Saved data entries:
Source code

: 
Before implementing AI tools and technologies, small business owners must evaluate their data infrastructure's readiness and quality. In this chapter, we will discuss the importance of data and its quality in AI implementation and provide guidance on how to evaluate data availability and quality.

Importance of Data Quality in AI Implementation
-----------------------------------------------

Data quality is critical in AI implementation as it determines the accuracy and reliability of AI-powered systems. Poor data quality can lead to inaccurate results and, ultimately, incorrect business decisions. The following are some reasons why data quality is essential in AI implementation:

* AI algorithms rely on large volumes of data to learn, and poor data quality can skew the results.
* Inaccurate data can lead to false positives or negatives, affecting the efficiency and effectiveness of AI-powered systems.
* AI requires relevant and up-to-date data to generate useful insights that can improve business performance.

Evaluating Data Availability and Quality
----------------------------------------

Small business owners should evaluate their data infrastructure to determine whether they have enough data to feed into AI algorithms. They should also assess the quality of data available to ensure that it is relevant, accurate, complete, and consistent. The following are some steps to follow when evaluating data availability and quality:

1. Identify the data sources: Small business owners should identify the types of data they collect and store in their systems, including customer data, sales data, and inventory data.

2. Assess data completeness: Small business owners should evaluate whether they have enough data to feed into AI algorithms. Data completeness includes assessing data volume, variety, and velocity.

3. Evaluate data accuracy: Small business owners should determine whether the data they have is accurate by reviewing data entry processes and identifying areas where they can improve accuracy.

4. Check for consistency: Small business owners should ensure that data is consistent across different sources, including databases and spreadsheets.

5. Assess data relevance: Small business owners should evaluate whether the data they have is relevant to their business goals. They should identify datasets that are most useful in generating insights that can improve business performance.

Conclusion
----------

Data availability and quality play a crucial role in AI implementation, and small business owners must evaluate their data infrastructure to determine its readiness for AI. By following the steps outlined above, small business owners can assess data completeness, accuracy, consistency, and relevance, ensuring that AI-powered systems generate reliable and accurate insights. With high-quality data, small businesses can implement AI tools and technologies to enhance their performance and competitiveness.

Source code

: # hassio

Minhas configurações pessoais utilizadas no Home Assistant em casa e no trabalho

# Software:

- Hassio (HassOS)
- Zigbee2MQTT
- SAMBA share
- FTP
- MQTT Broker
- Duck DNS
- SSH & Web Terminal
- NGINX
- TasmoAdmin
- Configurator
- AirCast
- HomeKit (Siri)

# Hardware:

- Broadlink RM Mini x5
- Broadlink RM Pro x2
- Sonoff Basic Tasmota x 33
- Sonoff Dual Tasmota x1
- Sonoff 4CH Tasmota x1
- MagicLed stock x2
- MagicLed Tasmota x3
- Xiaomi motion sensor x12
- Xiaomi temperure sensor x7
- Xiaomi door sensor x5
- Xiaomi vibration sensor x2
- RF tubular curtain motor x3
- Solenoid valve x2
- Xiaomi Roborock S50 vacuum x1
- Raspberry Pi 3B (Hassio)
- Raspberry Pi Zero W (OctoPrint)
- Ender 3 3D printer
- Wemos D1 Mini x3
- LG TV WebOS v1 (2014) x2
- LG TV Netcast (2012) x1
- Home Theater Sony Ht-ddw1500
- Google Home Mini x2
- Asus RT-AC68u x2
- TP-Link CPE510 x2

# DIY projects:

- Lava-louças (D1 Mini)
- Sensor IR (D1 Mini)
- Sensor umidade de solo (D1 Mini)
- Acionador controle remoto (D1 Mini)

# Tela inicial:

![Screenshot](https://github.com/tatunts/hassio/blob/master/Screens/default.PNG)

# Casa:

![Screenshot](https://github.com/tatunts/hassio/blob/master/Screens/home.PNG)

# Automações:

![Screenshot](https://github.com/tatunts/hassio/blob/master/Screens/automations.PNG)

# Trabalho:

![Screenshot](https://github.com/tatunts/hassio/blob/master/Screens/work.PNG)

## Work required
Reproduce every record above exactly as it appears.

## Answer to the problem
Source code

: 
Before implementing AI tools and technologies, small business owners must evaluate their data infrastructure's readiness and quality. In this chapter, we will discuss the importance of data and its quality in AI implementation and provide guidance on how to evaluate data availability and quality.

Importance of Data Quality in AI Implementation
-----------------------------------------------

Data quality is critical in AI implementation as it determines the accuracy and reliability of AI-powered systems. Poor data quality can lead to inaccurate results and, ultimately, incorrect business decisions. The following are some reasons why data quality is essential in AI implementation:

* AI algorithms rely on large volumes of data to learn, and poor data quality can skew the results.
* Inaccurate data can lead to false positives or negatives, affecting the efficiency and effectiveness of AI-powered systems.
* AI requires relevant and up-to-date data to generate useful insights that can improve business performance.

Evaluating Data Availability and Quality
----------------------------------------

Small business owners should evaluate their data infrastructure to determine whether they have enough data to feed into AI algorithms. They should also assess the quality of data available to ensure that it is relevant, accurate, complete, and consistent. The following are some steps to follow when evaluating data availability and quality:

1. Identify the data sources: Small business owners should identify the types of data they collect and store in their systems, including customer data, sales data, and inventory data.

2. Assess data completeness: Small business owners should evaluate whether they have enough data to feed into AI algorithms. Data completeness includes assessing data volume, variety, and velocity.

3. Evaluate data accuracy: Small business owners should determine whether the data they have is accurate by reviewing data entry processes and identifying areas where they can improve accuracy.

4. Check for consistency: Small business owners should ensure that data is consistent across different sources, including databases and spreadsheets.

5. Assess data relevance: Small business owners should evaluate whether the data they have is relevant to their business goals. They should identify datasets that are most useful in generating insights that can improve business performance.

Conclusion
----------

Data availability and quality play a crucial role in AI implementation, and small business owners must evaluate their data infrastructure to determine its readiness for AI. By following the steps outlined above, small business owners can assess data completeness, accuracy, consistency, and relevance, ensuring that AI-powered systems generate reliable and accurate insights. With high-quality data, small businesses can implement AI tools and technologies to enhance their performance and competitiveness.

Source code

: # hassio

Minhas configurações pessoais utilizadas no Home Assistant em casa e no trabalho

# Software:

- Hassio (HassOS)
- Zigbee2MQTT
- SAMBA share
- FTP
- MQTT Broker
- Duck DNS
- SSH & Web Terminal
- NGINX
- TasmoAdmin
- Configurator
- AirCast
- HomeKit (Siri)

# Hardware:

- Broadlink RM Mini x5
- Broadlink RM Pro x2
- Sonoff Basic Tasmota x 33
- Sonoff Dual Tasmota x1
- Sonoff 4CH Tasmota x1
- MagicLed stock x2
- MagicLed Tasmota x3
- Xiaomi motion sensor x12
- Xiaomi temperure sensor x7
- Xiaomi door sensor x5
- Xiaomi vibration sensor x2
- RF tubular curtain motor x3
- Solenoid valve x2
- Xiaomi Roborock S50 vacuum x1
- Raspberry Pi 3B (Hassio)
- Raspberry Pi Zero W (OctoPrint)
- Ender 3 3D printer
- Wemos D1 Mini x3
- LG TV WebOS v1 (2014) x2
- LG TV Netcast (2012) x1
- Home Theater Sony Ht-ddw1500
- Google Home Mini x2
- Asus RT-AC68u x2
- TP-Link CPE510 x2

# DIY projects:

- Lava-louças (D1 Mini)
- Sensor IR (D1 Mini)
- Sensor umidade de solo (D1 Mini)
- Acionador controle remoto (D1 Mini)

# Tela inicial:

![Screenshot](https://github.com/tatunts/hassio/blob/master/Screens/default.PNG)

# Casa:

![Screenshot](https://github.com/tatunts/hassio/blob/master/Screens/home.PNG)

# Automações:

![Screenshot](https://github.com/tatunts/hassio/blob/master/Screens/automations.PNG)

# Trabalho:

![Screenshot](https://github.com/tatunts/hassio/blob/master/Screens/work.PNG)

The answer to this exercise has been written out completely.